Extracted data entries
"""

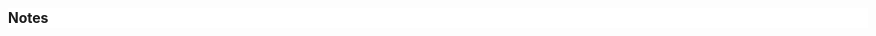#### **Notes**
  
[^1]: “Singapore Beer Industry Outlook 2022-2026,” Reportlinker, accessed 5 September 2023, https://www.reportlinker.com/clp/country/87/726413.

[^2]: “[Page 3 Advertisements Column 1](https://eresources.nlb.gov.sg/newspapers/digitised/article/dailyadvertiser18940522-1.2.20.1),” _Daily Advertiser_, 22 May 1894, 3. (From NewspaperSG)

[^3]: “[Indian Labour Wages ‘More than Fair](https://eresources.nlb.gov.sg/newspapers/digitised/article/straitsbudget19390504-1.2.49)’,” _Straits Budget_, 4 May 1939, 14. (From NewspaperSG)

[^4]: “[New Industry for Singapore](https://eresources.nlb.gov.sg/newspapers/digitised/article/straitstimes19040412-1.2.46),” _Straits Times_, 12 April 1904, 5. (From NewspaperSG)

[^5]: Alvin Chua, “[Fraser &amp; Neave (F&amp;N)](https://www.nlb.gov.sg/main/article-detail?cmsuuid=e62e3636-f9b6-4852-9816-1b01561c2b80),” _Singapore Infopedia_, published 2011.

[^6]: “[Know Your Company](https://eresources.nlb.gov.sg/newspapers/digitised/article/straitstimes19840107-1.2.45.31),” _Straits Times_, 7 January 1984, 24. (From NewspaperSG)

[^7]: “[130 Years of History in a Heineken Bottle](https://eresources.nlb.gov.sg/newspapers/digitised/article/straitstimes19940424-1.2.49.8.1.5),” _Straits Times_, 24 April 1994, 9. (From NewspaperSG)

[^8]: “[A Wonderful Achievement](https://eresources.nlb.gov.sg/newspapers/digitised/article/straitstimes19320930-1.2.62),” _Straits Times_, 30 September 1932, 12. (From NewspaperSG)

[^9]: “[Free Beer!](https://eresources.nlb.gov.sg/newspapers/digitised/article/singfreepressb19351008-1.2.60.8), _Straits Times_, 3 October 1932, 6. (From NewspaperSG)

[^10]: “[First Brewery in Malaya](https://eresources.nlb.gov.sg/newspapers/digitised/article/singfreepressb19351008-1.2.60.8),” _Singapore Free_ _Press_, 8 October 1935, 6. (From NewspaperSG)

[^11]: Malayan Breweries Limited, _[Annual Report](https://eservice.nlb.gov.sg/redir/itemdetails?bid=5112828)_ (Singapore: Malayan Breweries, 1975), 19. (From National Library, Singapore, call no. RCLOS 338.4766342 MBAR)

[^12]: Nicolas Khong, “STB and Tiger Beer in First Big Joint Campaign to Promote Singapore,” _Today_, 14 June 2019, https://www.todayonline.com/singapore/stb-and-tiger-beer-first-big-joint-campaign-promote-singapore.

[^13]: “[First Concern of Its Kind in Malaya](https://eresources.nlb.gov.sg/newspapers/digitised/article/singfreepressb19350503-1.2.131.97),” _Singapore Free Press_, 3 May 1935, 34. (From NewspaperSG)

[^14]: Malayan Breweries Limited, _Annual Report_ (Singapore: Malayan Breweries, 1989), 1989, 6. (Available via PublicationSG)

[^15]: “[Tiger’s Rival](https://eresources.nlb.gov.sg/newspapers/digitised/article/singfreepressb19331106-1.2.32),” _Singapore Free Press_, 6 November 1933, 3. (From NewspaperSG)

[^16]: “[Phoenix Aerated Water Works](https://eresources.nlb.gov.sg/newspapers/digitised/article/maltribune19360110-1.2.82),” _Malaya Tribune_, 10 January 1936, 14. (From NewspaperSG)

[^17]: “[Page 6 Advertisements Column 3](https://eresources.nlb.gov.sg/newspapers/digitised/article/singfreepressb19340127-1.2.50.3),” _Singapore Free Press_, 27 January 1934, 6. (From NewspaperSG)

[^18]: “[Government Selling a Gift from Hitler](https://eresources.nlb.gov.sg/newspapers/digitised/article/morningtribune19400521-1.2.32),” _Morning Tribune_, 21 May 1940, 6. (From NewspaperSG)

[^19]: “[Government Selling a Gift from Hitler](https://eresources.nlb.gov.sg/newspapers/digitised/article/morningtribune19400521-1.2.32).”

[^20]: National Heritage Board, “Former Archipelago Brewery Company,” National Heritage Board, last updated 2 November 2021, https://www.roots.gov.sg/en/places/places-landing/Places/landmarks/my-queenstown-heritage-trail/former-archipelago-brewery-company.

[^21]: “[Malaya Buys More Liquor Since War](https://eresources.nlb.gov.sg/newspapers/digitised/article/straitstimes19400110-1.2.70),” _Straits Times_, 10 January 1940, 10. (From NewspaperSG). Wartime taxes implemented during that period added 50 cents to the price of a quart bottle of champagne, 92 cents to port, sherry and other sweet still wines, 13 cents to claret and other still white wines, 42 cents to a quart of whiskey and between 3 to 5 cents to a bottle of local or foreign beer.

[^22]: “[20,000,000 Bottles Every Year](https://eresources.nlb.gov.sg/newspapers/digitised/article/freepress19490824-1.2.53),” _Singapore Free Press_, 24 August 1949, 4. (From NewspaperSG)

[^23]: “[Time for a Tiger](https://eresources.nlb.gov.sg/newspapers/digitised/article/syonantimes19420402-1.2.10),” _Shonan Times_ (Syonan Shimbun), 2 April 1942, 3. (From NewspaperSG)

[^24]: [Jocelyn Simon De Souza](https://www.nas.gov.sg/archivesonline/oral_history_interviews/record-details/dfbe2412-115d-11e3-83d5-0050568939ad), oral history interview by Yogini Yogarajah, 11 November 1981, MP3 audio, Reel/Disc 2 of 4, National Archives of Singapore (accession no. 000126).

[^25]: [De Souza](https://www.nas.gov.sg/archivesonline/oral_history_interviews/record-details/dfbe2412-115d-11e3-83d5-0050568939ad), oral history interview, reel/disc 2 of 4.

[^26]: [De Souza](https://www.nas.gov.sg/archivesonline/oral_history_interviews/record-details/dfbe2412-115d-11e3-83d5-0050568939ad), oral history interview, reel/disc 2 of 4.

[^27]: [De Souza](https://www.nas.gov.sg/archivesonline/oral_history_interviews/record-details/dfbe2412-115d-11e3-83d5-0050568939ad), oral history interview, reel/disc 2 of 4.

[^28]: APB Stories, “Tiger Cub,” accessed 5 September 2023, https://apbstories.com/stories/tiger-cub/.

[^29]: “[B.O.R.s Drank 3.3 Mil Bottles Beers Last Year](https://eresources.nlb.gov.sg/newspapers/digitised/article/straitstimes19510204-1.2.53),” _Straits Times_, 4 February 1951, 5. (From NewspaperSG)

[^30]: “[B.O.R.s Drank 3.3 Mil Bottles Beers Last Year](https://eresources.nlb.gov.sg/newspapers/digitised/article/straitstimes19510204-1.2.53).”


[^31]: “[Beer Becomes National Drink](https://eresources.nlb.gov.sg/newspapers/digitised/article/singstandard19510628-1.2.146),” _Singapore Standard_, 28 June 2951, 9. (From NewspaperSG)
[^32]: “[The Golden Brew of Dr Bels](https://eresources.nlb.gov.sg/newspapers/digitised/article/straitstimes19680811-1.2.101.6),” _Straits Times_, 11 August 1968, 11. (From NewspaperSG)
[^33]: “[The Growth of Malayan Breweries](https://eresources.nlb.gov.sg/newspapers/digitised/article/straitstimes19621117-1.2.175.20),” _Straits Times_, 17 November 1962, 8. (From NewspaperSG)
[^34]: “[The Golden Brew of Dr Bels](https://eresources.nlb.gov.sg/newspapers/digitised/article/straitstimes19680811-1.2.101.6).”
[^35]: “[Record Beer Sales](https://eresources.nlb.gov.sg/newspapers/digitised/article/straitstimes19810727-1.2.109.22.6),” _Straits Times_, 27 July 1981, 4. (From NewspaperSG)
[^36]: “[M Breweries Changes Name, Logo](https://eresources.nlb.gov.sg/newspapers/digitised/article/biztimes19900313-1.2.12.8),” _Business Times_, 13 March 1990, 3. (From NewspaperSG)
[^37]: “Asia Pacific,” The Heineken Company (Cambodia), accessed 31 October 2023, https://www.heinekencambodia.com/asia-pacific.
[^38]: “Tiger Beer Product Placement Database”, Product Placement Blog, accessed 31 October 2023, https://productplacementblog.com/tag/tiger-beer/.
[^39]: “Our Story,” APB Singapore, accessed 31 October 2023, https://www.apbsingapore.com.sg/who-we-are/.
[^40]: “Meet the Tigers,” Tiger Beer, accessed 4 January 2024, https://www.tigerbeer.com/sg/en/agegate?returnUrl=https%3A%2F%2Fwww.tigerbeer.com%2Fsg%2Fen%2Four-beers.
[^41]: Lee Kuan Yew, _[The Singapore Story: Memoirs of Lee Kuan Yew](https://eservice.nlb.gov.sg/redir/itemdetails?bid=201266968)_ (Marshall Cavendish International, 2014), 466. (From National Library, Singapore, call no. RSING 959.5705092 LEE)
[^42]: Lee, _[The Singapore Story](https://eservice.nlb.gov.sg/redir/itemdetails?bid=201266968)_, 379.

"""

■ Directions ■
Write out once more the lines above beginning at the line with "October 2023, https://www.apbsingapore.com.sg/who-we-are/."; continue through the final line and stop there.

■ Solution below ■
[^39]: “Our Story,” APB Singapore, accessed 31 October 2023, https://www.apbsingapore.com.sg/who-we-are/.
[^40]: “Meet the Tigers,” Tiger Beer, accessed 4 January 2024, https://www.tigerbeer.com/sg/en/agegate?returnUrl=https%3A%2F%2Fwww.tigerbeer.com%2Fsg%2Fen%2Four-beers.
[^41]: Lee Kuan Yew, _[The Singapore Story: Memoirs of Lee Kuan Yew](https://eservice.nlb.gov.sg/redir/itemdetails?bid=201266968)_ (Marshall Cavendish International, 2014), 466. (From National Library, Singapore, call no. RSING 959.5705092 LEE)
[^42]: Lee, _[The Singapore Story](https://eservice.nlb.gov.sg/redir/itemdetails?bid=201266968)_, 379.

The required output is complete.